I had a general anaesthetic recently, and appear to have woken up in 1983. 
There are 3D films being advertised, 3D glasses being given away with tabloid newspapers – even dedicated 3D televisions being produced.
Not proper 3D, obviously – that’s reality. No, this is still the same old shitty faux 3D where things are either split into two colours, or polarised, or stereoscoped.
All of which are very impressive ways of blurring the image and forcing people to wear rubbishy glasses while watching TV. Because it’s 1983.
I imagine it’s pretty shit for normal people, having to wear these glasses – whether they have coloured lenses or fancy shutters or whatever – because they’re invariably of poor workmanship, and deeply uncomfortable. I have yet to find a pair which, for example, fail to dig violently and painfully into the skin above both ears. And for people who aren’t normally spectacled, that’s got to be pretty irritating.
For the nearly blind, however, who ordinarily wear glasses, experiencing this 3D bullshit necessitates donning a second pair of glasses, over the top of your existing pair.
This, I shall point out for the sighted people in my audience, is not at all comfortable. It’s also pretty damn usual for at least seventeen pairs of the oh-so-fancy 3D glasses to snap into their component atoms as you try to squeeze them over your existing lenses, possibly because they’re made from plastics which only existed in 1983.

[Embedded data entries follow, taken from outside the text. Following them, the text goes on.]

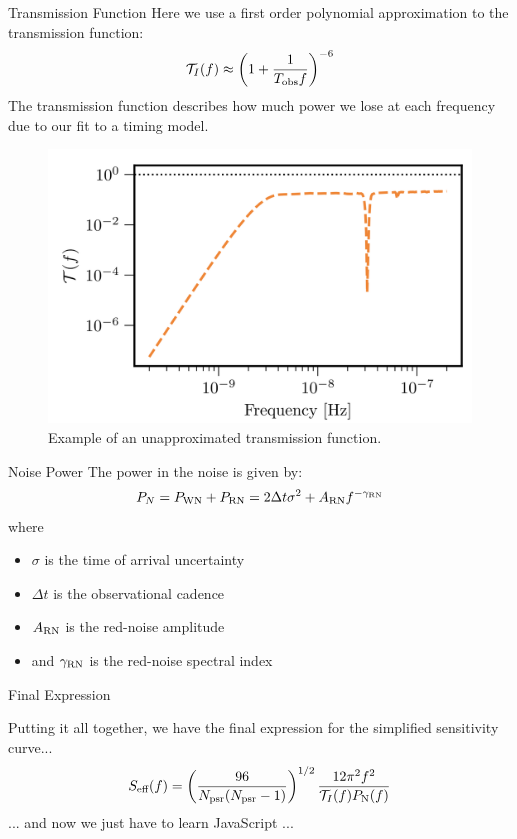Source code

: \documentclass{beamer}
\begin{document}
\begin{frame}{Transmission Function}
    Here we use a first order polynomial approximation to the transmission function:
    \[
    \mathcal{T}_I(f) \approx \left(1 + \frac{1}{T_{\rm obs}f}\right)^{-6}
    \]
    The transmission function describes how much power we lose at each frequency due to our fit to a timing model.
    \begin{figure}
        \centering
        \includegraphics[width=0.5\linewidth]{figs/transmission_function.png}
        \caption{Example of an unapproximated transmission function.}
        \label{fig:transmission_function}
    \end{figure}
\end{frame}


\begin{frame}{Noise Power}
    The power in the noise is given by:
    \[
    P_{N} = P_{\rm WN} + P_{\rm RN} = 2\Delta t\sigma^2 + A_{\rm RN}f^{-\gamma_{\rm RN}}
    \]
    where 
    \begin{itemize}
        \item $\sigma$ is the time of arrival uncertainty
        \item $\Delta t$ is the observational cadence
        \item $A_{\rm RN}$ is the red-noise amplitude
        \item and $\gamma_{\rm RN}$ is the red-noise spectral index
    \end{itemize}
\end{frame}

\begin{frame}{Final Expression}

    Putting it all together, we have the final expression for the simplified sensitivity curve...
    \[
    S_{\text{eff}}(f) = \left(\frac{96}{N_{\rm psr}(N_{\rm psr}-1)}\right)^{1/2} \frac{12\pi^2f^2}{\mathcal{T}_I(f)P_{\rm N}(f)}
    \]
    \pause
    \newline
    ... and now we just have to learn JavaScript ...

\end{frame}
\end{document}

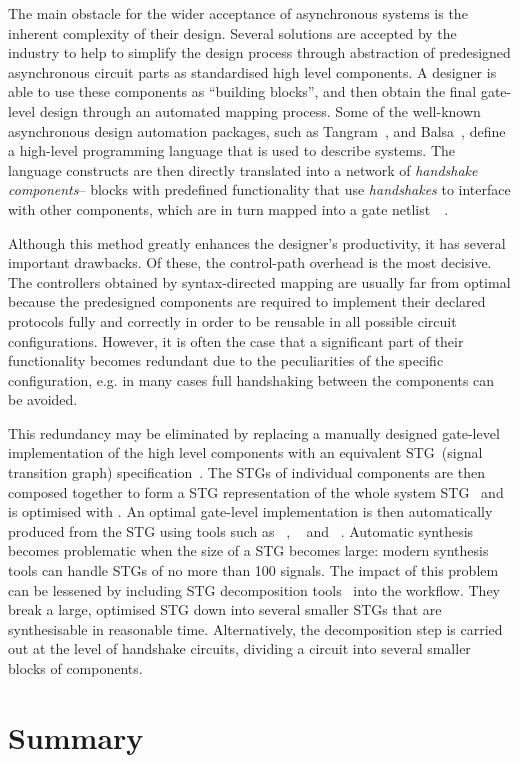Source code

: The main obstacle for the wider acceptance of asynchronous systems is the inherent complexity of their design. Several solutions are
accepted by the industry to help to simplify the design process through abstraction
of predesigned asynchronous circuit parts as standardised high level
components. A designer is able to use these components as ``building
blocks'', and then obtain the final gate-level design through an
automated mapping process. Some of the well-known asynchronous
design automation packages, such as Tangram~\cite{951597}, and Balsa~\cite{balsa},
define a high-level programming language that is used to describe
systems. The language constructs are then directly translated into
a network of \emph{handshake components}-- blocks with predefined
functionality that use \emph{handshakes} to interface with other components,
which are in turn mapped into a gate netlist~~\cite{van2004handshake}.

Although this method greatly enhances the designer's productivity,
it has several important drawbacks. Of these, the control-path overhead
is the most decisive. The controllers obtained by syntax-directed
mapping are usually far from optimal because the predesigned components
are required to implement their declared protocols fully and correctly
in order to be reusable in all possible circuit configurations. However,
it is often the case that a significant part of their functionality
becomes redundant due to the peculiarities of the specific configuration,
e.g. in many cases full handshaking between the components can be
avoided.

This redundancy may be eliminated by replacing a manually designed
gate-level implementation of the high level components with an equivalent
STG~(signal transition graph) specification~\cite{Yakovlev_1998_cs}.
The STGs of individual components are then composed together to form a
 STG representation of the whole system STG~\cite{785214} and is optimised with \cite{cortadella_petrify}.
An optimal gate-level implementation is then automatically produced
from the STG using tools such as ~\cite{cortadella_petrify},
~\cite{Sentovich:M92/41} and ~\cite{Khomenko_2004_MPSAT}.
Automatic synthesis becomes problematic when the size of a STG becomes
large: modern synthesis tools can handle STGs of no more than 100
signals. The impact of this problem can be lessened by including STG decomposition tools~\cite{DesiJ} into the workflow. They break a large, optimised STG down into several smaller STGs that are synthesisable
in reasonable time. Alternatively, the decomposition step is carried
out at the level of handshake circuits, dividing a circuit into several
smaller blocks of components.






\section{Summary}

But hey – it’s worth it for the astounding 3D effect!
Except it isn’t. Because – once you’ve finally got a pair of specs on, and you’re just about managing to tolerate the incessant, gnawing pain of the arms digging into your skull – 3D films are shit.
Actually, that’s not fair – they’re much like a normal production, only every 45 seconds something mysteriously rushes towards the camera, but not quite towards you and goes a bit blurry as it sort of (but not really) almost has the effect of coming out of the screen. A bit.
There are only so many times I can see something hurtle towards the screen for no fucking reason whatsoever without wanting to kill the director. And that number of times was exceeded when I was 11 years old, on the Granada Studios tour.
What I shall laughingly call ‘this technology’ is shit enough when you’re forced to endure it in a cinema, although it is at least mitigated by gigantic screens, and the ability to laugh at your friends, who are all wearing stupid 3D glasses and getting migraines.
But why the fuck would we want to pay for this sort of shit in our own homes?
I can only hope that by the time I eventually wake up in the 21st century the entertainment industry will have outgrown this sort of tat.